Friday, May 16, 2008

An American Custom

1895

We Want the Correct Time and Endeavor to Get It.

Of course if you walk on Chestnut street and take notice as you go along — all people should have observing eyes — you will see men stopping to compare their watches with the chronometers in the jewelers' windows. And if you have traveled abroad I venture to say you never saw a foreigner so comparing the time of his watch.

The fact is this is a custom peculiarly American. We place more value on time here — our minutes are precious, we are so busy, so eager in the race for wealth — time is indeed money with us.

A friend of mine who goes abroad every season was chatting about this matter to me and said:

"Do you know that the Americans buy the most expensive watches? I was talking to one of the most celebrated watchmakers in all Europe on this very subject, and I was surprised to hear him say that his best watches — the most expensive make, repeaters and the like — were mostly sold in the American market. He said, too, that foreigners do not care for such correct time as the Americans. If their watches are a few minutes too fast or too slow, it does not concern them.

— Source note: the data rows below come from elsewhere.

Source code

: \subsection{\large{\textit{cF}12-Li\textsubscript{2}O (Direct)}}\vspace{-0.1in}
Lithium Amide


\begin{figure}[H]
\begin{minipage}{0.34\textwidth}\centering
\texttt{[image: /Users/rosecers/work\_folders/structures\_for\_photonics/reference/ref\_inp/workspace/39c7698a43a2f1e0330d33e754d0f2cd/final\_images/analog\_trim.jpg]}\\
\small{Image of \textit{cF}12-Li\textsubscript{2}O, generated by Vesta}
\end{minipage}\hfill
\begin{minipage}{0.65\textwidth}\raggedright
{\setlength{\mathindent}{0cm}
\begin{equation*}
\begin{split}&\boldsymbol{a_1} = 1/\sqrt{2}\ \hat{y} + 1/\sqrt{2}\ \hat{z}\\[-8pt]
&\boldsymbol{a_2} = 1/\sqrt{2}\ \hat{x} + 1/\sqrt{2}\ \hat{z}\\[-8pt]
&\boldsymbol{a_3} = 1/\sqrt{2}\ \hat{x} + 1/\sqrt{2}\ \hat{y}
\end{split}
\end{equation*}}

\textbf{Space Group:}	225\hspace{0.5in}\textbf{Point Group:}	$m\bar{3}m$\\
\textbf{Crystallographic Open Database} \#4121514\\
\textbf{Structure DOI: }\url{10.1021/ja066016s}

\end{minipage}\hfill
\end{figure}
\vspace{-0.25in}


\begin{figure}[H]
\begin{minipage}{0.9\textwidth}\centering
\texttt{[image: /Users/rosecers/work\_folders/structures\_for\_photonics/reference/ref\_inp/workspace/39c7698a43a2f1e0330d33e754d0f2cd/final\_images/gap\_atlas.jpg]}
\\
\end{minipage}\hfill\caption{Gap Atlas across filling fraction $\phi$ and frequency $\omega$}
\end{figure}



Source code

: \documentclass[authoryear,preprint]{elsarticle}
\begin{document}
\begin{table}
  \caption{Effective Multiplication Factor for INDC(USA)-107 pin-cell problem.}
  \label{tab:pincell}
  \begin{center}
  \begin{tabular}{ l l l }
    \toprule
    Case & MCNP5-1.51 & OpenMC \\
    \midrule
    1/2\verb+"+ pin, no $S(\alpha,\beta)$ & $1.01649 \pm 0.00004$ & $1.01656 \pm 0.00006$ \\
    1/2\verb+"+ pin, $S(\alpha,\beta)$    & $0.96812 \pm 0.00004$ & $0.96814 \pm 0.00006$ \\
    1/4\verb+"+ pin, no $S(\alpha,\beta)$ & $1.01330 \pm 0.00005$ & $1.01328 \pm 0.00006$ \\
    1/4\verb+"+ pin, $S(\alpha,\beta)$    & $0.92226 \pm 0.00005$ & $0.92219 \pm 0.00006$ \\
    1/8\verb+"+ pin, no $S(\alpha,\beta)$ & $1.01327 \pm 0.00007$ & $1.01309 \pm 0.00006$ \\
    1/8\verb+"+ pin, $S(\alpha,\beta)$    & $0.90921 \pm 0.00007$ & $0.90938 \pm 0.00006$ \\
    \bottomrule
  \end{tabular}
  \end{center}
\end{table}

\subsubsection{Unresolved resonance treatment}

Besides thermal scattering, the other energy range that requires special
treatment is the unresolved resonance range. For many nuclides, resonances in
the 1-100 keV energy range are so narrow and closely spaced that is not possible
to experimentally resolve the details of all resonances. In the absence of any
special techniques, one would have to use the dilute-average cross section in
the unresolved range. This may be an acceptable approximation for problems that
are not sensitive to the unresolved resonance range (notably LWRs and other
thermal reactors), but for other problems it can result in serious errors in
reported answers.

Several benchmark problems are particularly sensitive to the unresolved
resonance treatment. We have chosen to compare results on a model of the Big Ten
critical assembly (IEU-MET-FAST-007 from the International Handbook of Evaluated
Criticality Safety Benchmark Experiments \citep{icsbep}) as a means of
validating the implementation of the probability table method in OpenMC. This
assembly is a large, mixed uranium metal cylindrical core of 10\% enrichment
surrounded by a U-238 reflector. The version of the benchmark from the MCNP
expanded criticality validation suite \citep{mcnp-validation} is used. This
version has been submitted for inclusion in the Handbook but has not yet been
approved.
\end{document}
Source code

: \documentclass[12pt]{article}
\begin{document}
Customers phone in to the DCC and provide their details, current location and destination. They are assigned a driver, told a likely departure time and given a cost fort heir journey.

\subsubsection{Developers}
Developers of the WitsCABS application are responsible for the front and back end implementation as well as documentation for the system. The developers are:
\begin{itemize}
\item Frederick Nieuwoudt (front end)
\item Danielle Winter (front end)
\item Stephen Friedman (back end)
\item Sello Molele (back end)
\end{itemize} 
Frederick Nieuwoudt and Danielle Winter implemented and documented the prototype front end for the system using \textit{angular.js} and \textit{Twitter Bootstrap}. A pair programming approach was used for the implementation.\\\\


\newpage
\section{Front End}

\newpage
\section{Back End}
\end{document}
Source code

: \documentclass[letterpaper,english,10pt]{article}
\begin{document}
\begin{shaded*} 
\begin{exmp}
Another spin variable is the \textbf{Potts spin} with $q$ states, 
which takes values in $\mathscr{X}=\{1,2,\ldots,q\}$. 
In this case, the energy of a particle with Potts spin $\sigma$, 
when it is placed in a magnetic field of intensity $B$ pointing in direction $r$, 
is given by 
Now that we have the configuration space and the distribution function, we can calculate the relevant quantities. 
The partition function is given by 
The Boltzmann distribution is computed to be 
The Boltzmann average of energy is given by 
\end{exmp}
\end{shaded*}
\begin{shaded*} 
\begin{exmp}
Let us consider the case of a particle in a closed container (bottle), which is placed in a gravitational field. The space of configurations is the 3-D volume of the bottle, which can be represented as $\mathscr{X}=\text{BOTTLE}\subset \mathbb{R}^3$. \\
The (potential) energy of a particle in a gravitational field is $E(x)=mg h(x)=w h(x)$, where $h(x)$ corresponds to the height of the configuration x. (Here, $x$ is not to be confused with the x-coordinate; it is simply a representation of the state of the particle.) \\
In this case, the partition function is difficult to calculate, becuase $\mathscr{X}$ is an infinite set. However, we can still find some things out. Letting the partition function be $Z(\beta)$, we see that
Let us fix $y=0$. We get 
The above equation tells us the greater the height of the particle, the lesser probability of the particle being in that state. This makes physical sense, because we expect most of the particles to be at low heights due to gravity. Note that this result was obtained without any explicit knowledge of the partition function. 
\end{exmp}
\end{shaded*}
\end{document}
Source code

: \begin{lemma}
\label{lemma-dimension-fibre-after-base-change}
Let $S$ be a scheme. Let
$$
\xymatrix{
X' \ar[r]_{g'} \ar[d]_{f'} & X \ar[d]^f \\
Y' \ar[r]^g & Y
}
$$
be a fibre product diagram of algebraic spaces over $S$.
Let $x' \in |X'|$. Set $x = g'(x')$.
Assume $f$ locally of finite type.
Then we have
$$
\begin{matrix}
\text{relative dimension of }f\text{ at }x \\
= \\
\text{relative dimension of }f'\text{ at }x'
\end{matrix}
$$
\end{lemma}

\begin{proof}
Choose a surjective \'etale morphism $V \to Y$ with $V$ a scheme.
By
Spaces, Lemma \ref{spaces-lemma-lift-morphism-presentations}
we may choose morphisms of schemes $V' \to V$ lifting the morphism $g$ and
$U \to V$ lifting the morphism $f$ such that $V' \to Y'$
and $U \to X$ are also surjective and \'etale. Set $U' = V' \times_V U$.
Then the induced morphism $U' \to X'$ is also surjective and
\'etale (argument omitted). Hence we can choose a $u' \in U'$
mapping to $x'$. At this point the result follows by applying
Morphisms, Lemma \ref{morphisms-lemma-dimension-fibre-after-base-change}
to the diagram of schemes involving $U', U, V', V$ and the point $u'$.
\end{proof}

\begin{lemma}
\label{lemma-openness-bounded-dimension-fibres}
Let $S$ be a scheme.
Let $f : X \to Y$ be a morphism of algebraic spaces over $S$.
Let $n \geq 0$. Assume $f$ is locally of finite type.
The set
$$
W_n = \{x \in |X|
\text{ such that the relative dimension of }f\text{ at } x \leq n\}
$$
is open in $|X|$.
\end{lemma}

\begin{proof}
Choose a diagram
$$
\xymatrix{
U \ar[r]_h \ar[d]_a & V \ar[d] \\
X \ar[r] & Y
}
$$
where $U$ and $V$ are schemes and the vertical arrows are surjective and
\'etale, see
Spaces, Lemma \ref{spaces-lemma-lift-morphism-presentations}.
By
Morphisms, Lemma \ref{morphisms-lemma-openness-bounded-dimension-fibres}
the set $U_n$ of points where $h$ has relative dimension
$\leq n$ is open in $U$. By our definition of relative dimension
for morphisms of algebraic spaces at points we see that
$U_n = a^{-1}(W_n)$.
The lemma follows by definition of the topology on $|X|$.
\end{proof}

"I was myself impressed with the truth of these remarks by the watchmaker when, a few days afterward, I was in a railroad station in Paris and saw two public clocks four minutes apart! Another time I set my watch by one public clock in London and the next day found by another public clock in the same city, only a dozen blocks away, that my watch was six minutes slow by that clock! Yes, you may be sure that the Americans are the only nation who care for the exact time." — Philadelphia Call.